#### Problem statement:
Please copy out the entries below exactly, beginning with the line that contains "dhammānaṁ, bhikkhave, atitto" and ending with the line that contains "maṁ vadeyya, ahitānukampī", and include nothing outside that span.

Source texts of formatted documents
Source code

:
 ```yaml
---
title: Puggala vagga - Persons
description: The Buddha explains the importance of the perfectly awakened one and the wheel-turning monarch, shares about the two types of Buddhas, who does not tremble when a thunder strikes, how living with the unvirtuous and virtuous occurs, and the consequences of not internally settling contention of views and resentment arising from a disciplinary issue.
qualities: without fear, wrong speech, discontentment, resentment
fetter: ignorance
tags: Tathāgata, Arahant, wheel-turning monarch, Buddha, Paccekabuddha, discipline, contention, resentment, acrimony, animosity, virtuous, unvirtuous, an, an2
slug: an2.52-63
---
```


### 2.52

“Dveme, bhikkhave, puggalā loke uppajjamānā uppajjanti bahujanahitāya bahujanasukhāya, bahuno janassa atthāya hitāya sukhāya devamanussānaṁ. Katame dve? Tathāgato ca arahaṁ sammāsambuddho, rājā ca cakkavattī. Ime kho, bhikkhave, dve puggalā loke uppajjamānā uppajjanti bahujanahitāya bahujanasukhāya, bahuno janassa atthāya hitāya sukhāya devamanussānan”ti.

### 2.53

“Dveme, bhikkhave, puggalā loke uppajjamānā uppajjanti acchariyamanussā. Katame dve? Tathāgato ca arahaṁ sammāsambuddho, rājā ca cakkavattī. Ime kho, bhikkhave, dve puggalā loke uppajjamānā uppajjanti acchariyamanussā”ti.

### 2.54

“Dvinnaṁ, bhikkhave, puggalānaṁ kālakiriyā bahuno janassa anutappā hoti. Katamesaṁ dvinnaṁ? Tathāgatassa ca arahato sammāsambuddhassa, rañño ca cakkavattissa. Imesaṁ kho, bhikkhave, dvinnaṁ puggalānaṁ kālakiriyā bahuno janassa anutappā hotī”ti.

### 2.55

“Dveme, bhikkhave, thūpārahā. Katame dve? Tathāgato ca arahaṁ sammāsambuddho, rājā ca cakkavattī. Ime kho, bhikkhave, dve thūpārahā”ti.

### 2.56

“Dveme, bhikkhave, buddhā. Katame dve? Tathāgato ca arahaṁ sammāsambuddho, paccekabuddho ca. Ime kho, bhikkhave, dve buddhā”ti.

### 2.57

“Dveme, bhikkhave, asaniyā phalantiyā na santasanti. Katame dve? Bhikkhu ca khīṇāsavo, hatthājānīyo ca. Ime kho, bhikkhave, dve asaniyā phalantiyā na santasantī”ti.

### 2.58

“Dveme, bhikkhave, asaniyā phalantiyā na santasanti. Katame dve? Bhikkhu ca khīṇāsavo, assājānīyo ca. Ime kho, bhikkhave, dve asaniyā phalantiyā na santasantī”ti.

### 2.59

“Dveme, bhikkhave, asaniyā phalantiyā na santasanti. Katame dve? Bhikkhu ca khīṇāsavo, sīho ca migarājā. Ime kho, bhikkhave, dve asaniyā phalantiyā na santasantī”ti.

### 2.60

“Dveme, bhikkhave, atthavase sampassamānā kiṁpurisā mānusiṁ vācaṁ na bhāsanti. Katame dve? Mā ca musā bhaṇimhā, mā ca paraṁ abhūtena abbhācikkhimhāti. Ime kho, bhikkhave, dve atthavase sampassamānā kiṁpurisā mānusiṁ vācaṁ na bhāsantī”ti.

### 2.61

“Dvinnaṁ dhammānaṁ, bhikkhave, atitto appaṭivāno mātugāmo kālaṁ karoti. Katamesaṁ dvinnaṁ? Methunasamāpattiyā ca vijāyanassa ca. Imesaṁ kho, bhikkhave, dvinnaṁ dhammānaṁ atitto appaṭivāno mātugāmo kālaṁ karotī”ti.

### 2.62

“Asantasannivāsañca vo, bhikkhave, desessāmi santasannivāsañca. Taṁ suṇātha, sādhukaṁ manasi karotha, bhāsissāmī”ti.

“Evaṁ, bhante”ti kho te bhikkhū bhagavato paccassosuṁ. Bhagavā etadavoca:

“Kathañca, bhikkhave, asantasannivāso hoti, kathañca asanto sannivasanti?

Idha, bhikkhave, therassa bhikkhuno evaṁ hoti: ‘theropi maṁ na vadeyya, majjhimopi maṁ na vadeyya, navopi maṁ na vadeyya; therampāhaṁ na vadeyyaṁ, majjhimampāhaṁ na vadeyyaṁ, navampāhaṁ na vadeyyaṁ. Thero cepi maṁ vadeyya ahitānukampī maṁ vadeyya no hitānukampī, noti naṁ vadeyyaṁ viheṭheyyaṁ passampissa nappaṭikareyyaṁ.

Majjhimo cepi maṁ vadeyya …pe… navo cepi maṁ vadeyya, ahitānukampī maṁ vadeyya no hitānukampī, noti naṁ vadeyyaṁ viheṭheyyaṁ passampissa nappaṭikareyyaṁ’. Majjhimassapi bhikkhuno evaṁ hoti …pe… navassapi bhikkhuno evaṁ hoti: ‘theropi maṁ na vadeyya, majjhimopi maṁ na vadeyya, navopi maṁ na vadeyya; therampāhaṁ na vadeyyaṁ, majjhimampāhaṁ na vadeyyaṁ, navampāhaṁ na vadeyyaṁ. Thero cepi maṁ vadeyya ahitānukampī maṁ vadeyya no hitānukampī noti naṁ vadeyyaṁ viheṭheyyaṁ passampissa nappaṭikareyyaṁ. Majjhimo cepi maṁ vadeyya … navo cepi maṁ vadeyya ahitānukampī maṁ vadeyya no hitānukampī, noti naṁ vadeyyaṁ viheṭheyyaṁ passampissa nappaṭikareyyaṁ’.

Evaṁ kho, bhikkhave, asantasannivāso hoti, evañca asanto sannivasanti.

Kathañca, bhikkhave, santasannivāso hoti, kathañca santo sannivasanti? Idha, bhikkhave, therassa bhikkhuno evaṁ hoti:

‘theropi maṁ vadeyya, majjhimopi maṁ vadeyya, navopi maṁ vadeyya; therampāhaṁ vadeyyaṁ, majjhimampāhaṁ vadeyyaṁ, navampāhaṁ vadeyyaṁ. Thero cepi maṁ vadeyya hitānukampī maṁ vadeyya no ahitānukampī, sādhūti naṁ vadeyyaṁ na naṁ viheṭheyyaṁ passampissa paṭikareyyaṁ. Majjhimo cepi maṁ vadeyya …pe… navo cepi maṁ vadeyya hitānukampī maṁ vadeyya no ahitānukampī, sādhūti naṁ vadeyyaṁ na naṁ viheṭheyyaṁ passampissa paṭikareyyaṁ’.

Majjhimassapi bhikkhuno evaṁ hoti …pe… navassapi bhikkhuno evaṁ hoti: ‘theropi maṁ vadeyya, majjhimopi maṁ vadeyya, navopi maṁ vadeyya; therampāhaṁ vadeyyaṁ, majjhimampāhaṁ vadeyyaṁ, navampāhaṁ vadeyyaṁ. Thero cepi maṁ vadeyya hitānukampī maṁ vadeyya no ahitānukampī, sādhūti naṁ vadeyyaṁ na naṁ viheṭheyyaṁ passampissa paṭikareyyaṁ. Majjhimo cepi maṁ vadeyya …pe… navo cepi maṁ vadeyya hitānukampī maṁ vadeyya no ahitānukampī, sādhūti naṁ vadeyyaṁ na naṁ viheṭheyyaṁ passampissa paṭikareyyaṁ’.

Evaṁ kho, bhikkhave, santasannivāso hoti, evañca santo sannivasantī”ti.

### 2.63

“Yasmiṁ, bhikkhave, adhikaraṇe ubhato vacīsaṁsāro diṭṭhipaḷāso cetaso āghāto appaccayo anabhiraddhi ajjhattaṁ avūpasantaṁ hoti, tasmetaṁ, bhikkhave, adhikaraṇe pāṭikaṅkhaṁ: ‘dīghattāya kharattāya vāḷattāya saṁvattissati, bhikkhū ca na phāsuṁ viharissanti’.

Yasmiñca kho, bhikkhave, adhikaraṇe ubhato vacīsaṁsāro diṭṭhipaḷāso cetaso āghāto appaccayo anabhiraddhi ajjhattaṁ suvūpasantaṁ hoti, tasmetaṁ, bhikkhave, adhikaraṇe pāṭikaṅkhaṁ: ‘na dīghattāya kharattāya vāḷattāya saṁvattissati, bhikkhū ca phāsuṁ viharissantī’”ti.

#### Response:
“Dvinnaṁ dhammānaṁ, bhikkhave, atitto appaṭivāno mātugāmo kālaṁ karoti. Katamesaṁ dvinnaṁ? Methunasamāpattiyā ca vijāyanassa ca. Imesaṁ kho, bhikkhave, dvinnaṁ dhammānaṁ atitto appaṭivāno mātugāmo kālaṁ karotī”ti.

### 2.62

“Asantasannivāsañca vo, bhikkhave, desessāmi santasannivāsañca. Taṁ suṇātha, sādhukaṁ manasi karotha, bhāsissāmī”ti.

“Evaṁ, bhante”ti kho te bhikkhū bhagavato paccassosuṁ. Bhagavā etadavoca:

“Kathañca, bhikkhave, asantasannivāso hoti, kathañca asanto sannivasanti?

Idha, bhikkhave, therassa bhikkhuno evaṁ hoti: ‘theropi maṁ na vadeyya, majjhimopi maṁ na vadeyya, navopi maṁ na vadeyya; therampāhaṁ na vadeyyaṁ, majjhimampāhaṁ na vadeyyaṁ, navampāhaṁ na vadeyyaṁ. Thero cepi maṁ vadeyya ahitānukampī maṁ vadeyya no hitānukampī, noti naṁ vadeyyaṁ viheṭheyyaṁ passampissa nappaṭikareyyaṁ.

Majjhimo cepi maṁ vadeyya …pe… navo cepi maṁ vadeyya, ahitānukampī maṁ vadeyya no hitānukampī, noti naṁ vadeyyaṁ viheṭheyyaṁ passampissa nappaṭikareyyaṁ’. Majjhimassapi bhikkhuno evaṁ hoti …pe… navassapi bhikkhuno evaṁ hoti: ‘theropi maṁ na vadeyya, majjhimopi maṁ na vadeyya, navopi maṁ na vadeyya; therampāhaṁ na vadeyyaṁ, majjhimampāhaṁ na vadeyyaṁ, navampāhaṁ na vadeyyaṁ. Thero cepi maṁ vadeyya ahitānukampī maṁ vadeyya no hitānukampī noti naṁ vadeyyaṁ viheṭheyyaṁ passampissa nappaṭikareyyaṁ. Majjhimo cepi maṁ vadeyya … navo cepi maṁ vadeyya ahitānukampī maṁ vadeyya no hitānukampī, noti naṁ vadeyyaṁ viheṭheyyaṁ passampissa nappaṭikareyyaṁ’.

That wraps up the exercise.